L’intervento d’urgenza, disposto dalla Prefettura di Catania a seguito della segnalazione da parte di un privato cittadino circa la presenza in mare di un oggetto riconducibile ad ordigno esplosivo, hanno permesso di recuperare e distruggere: 29 residuati bellici, riconosciuti quali proiettile di medio calibro; due bombe da mortaio; una bomba d’aereo tipo sd 50 tedesca. Gli ordigni sono stati rinvenuti a profondità variabile di tra 10 e 30 metri ed a una distanza dalla costa di circa 80 metri.

Tutti gli ordigni, risalenti alla seconda guerra mondiale, sono stati rimossi dal fondo e sono stati trasportati nelle zone di sicurezza, individuate dalla competente Autorità Marittima, dove i Palombari del Comsubin li hanno neutralizzati attraverso le consolidate procedute in uso al Gruppo Operativo Subacquei tese a preservare l’ecosistema marino.

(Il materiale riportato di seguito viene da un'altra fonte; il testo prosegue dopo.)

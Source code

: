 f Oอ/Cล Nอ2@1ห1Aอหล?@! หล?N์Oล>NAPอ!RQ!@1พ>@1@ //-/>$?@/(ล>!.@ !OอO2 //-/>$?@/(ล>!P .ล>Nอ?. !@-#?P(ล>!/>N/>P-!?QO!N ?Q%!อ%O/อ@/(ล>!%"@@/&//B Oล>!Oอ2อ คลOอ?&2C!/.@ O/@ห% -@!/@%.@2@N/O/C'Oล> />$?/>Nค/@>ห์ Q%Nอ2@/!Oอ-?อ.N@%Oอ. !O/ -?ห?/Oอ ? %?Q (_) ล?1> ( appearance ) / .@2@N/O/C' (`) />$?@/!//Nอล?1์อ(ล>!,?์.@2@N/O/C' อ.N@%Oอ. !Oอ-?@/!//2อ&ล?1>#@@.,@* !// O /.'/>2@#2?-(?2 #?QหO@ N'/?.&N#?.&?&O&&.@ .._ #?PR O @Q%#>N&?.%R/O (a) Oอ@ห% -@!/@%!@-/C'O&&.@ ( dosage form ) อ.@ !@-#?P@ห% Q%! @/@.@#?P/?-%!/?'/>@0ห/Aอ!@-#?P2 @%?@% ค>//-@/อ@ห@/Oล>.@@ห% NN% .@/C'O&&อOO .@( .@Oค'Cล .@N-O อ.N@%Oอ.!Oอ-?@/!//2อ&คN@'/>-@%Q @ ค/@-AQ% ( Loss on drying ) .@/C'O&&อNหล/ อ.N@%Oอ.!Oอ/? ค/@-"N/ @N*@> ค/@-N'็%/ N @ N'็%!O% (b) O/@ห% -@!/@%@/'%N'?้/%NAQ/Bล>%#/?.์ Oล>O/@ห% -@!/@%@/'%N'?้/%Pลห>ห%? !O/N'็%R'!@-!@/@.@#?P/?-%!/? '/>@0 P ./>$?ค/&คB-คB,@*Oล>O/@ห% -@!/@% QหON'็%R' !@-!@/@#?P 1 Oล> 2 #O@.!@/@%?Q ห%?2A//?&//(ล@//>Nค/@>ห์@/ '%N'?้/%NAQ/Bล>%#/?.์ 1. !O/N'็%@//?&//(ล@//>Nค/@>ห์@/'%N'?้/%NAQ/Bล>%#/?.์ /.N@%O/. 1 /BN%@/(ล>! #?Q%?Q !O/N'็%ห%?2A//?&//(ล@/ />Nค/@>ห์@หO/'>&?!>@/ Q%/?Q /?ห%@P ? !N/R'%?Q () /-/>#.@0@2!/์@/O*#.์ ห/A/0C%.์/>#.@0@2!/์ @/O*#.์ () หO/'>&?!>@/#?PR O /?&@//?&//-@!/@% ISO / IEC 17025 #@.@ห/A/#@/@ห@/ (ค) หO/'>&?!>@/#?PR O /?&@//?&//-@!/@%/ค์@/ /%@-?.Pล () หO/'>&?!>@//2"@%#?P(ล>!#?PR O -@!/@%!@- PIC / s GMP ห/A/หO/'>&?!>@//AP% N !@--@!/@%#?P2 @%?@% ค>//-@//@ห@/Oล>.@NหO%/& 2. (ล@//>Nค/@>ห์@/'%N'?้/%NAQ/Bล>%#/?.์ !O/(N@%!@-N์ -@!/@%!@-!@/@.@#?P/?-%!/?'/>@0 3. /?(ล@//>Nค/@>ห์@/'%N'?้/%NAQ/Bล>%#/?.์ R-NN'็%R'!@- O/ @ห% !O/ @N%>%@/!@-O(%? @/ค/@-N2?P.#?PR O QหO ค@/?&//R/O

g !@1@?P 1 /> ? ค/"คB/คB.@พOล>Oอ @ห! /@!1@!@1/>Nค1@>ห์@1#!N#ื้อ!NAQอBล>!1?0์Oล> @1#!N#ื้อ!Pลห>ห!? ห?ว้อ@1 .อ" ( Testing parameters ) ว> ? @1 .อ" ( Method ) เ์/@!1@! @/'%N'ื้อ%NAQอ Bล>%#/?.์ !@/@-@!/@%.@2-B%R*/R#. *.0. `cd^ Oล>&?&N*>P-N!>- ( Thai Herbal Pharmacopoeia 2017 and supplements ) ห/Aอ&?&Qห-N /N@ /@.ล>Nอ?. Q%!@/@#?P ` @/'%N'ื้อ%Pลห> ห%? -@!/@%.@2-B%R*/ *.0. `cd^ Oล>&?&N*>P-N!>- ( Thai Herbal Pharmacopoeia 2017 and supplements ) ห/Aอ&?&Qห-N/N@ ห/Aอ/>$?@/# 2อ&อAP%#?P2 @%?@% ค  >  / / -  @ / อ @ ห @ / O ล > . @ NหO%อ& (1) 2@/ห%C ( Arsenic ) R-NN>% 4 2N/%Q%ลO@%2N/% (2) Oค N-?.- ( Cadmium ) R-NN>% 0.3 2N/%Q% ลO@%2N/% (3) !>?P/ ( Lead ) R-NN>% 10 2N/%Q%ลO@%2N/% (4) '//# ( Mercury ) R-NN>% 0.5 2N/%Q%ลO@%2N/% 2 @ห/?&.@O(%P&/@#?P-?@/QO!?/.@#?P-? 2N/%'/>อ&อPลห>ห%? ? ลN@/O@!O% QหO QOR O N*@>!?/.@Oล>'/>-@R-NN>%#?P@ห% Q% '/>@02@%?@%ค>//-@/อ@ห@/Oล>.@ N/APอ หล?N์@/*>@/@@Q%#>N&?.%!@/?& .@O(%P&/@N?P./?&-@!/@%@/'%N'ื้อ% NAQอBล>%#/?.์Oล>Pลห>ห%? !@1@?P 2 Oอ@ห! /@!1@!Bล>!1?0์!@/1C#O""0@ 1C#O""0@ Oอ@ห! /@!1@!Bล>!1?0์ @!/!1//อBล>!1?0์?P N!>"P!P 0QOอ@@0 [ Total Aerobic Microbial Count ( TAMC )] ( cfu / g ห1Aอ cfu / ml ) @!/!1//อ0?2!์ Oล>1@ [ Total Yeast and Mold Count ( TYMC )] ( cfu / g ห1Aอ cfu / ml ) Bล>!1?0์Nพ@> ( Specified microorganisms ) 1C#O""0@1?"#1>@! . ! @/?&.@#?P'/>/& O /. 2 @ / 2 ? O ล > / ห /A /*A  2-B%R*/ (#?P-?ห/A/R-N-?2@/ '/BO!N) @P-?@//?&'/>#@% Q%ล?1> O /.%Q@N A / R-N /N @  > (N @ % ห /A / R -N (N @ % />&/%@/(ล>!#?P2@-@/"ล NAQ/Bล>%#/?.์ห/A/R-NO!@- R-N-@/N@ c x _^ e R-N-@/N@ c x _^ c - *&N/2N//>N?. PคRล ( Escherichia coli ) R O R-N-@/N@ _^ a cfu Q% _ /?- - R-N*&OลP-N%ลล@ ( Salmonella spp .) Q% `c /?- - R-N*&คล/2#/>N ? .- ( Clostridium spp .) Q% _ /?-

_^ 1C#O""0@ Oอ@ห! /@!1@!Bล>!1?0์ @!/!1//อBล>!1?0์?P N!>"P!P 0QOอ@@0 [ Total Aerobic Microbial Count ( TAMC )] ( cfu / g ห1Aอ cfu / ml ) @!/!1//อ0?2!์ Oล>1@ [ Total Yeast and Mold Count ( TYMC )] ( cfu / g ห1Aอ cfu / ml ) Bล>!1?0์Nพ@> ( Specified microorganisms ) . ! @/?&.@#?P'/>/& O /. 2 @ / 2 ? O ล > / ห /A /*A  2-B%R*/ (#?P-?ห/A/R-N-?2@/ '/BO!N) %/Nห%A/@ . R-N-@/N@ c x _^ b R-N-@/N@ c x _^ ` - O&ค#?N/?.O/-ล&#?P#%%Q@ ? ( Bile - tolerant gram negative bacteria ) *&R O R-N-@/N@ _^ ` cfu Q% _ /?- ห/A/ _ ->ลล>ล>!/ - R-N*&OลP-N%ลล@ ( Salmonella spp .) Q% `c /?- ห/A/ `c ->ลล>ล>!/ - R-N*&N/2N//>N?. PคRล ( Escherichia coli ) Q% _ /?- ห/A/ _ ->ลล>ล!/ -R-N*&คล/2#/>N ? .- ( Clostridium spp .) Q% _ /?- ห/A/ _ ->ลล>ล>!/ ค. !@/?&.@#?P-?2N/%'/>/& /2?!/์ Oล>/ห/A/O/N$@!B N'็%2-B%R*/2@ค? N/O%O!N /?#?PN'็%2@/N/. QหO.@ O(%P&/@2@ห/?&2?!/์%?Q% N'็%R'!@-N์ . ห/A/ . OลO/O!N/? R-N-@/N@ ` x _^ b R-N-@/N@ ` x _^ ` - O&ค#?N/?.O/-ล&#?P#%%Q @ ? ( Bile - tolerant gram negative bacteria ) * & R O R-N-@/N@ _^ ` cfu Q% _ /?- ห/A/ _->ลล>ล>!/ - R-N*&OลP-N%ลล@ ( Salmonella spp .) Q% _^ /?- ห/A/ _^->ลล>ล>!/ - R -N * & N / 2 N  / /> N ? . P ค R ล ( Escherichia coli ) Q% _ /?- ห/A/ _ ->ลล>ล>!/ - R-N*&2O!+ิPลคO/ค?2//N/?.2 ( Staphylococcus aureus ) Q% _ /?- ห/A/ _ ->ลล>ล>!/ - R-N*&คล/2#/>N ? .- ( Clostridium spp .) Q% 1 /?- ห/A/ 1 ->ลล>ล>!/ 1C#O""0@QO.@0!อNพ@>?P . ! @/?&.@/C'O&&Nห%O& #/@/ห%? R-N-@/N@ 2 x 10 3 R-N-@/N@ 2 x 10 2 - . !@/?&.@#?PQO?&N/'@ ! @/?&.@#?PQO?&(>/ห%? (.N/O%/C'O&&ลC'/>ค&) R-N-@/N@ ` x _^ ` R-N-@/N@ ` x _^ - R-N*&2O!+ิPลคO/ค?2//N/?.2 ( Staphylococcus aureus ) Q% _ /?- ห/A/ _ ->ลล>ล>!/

Benché il Paese sia ancora coinvolto nell’emergenza Covid-19, l’attività degli operatori del Comsubin tesa a ripristinare le condizioni di sicurezza delle acque della Sicilia continuano incessantemente. Queste attività, condotte sulla base delle richieste della Prefettura di Catania, hanno permesso di rimuovere dal mare un totale di 32 ordigni esplosivi, ripristinando così la navigazione e la balneazione in queste aree della Sicilia.

Occorre ricordare a chiunque dovesse imbattersi in oggetti simili, che questi manufatti possono essere molto pericolosi e pertanto non devono essere toccati o manomessi in alcun modo, ma ne va denunciato immediatamente il ritrovamento alla locale Capitaneria di Porto o alla più vicina stazione dei Carabinieri, così da consentire l’intervento dei Palombari del Comsubin al fine di rispristinare le condizioni di sicurezza del nostro mare.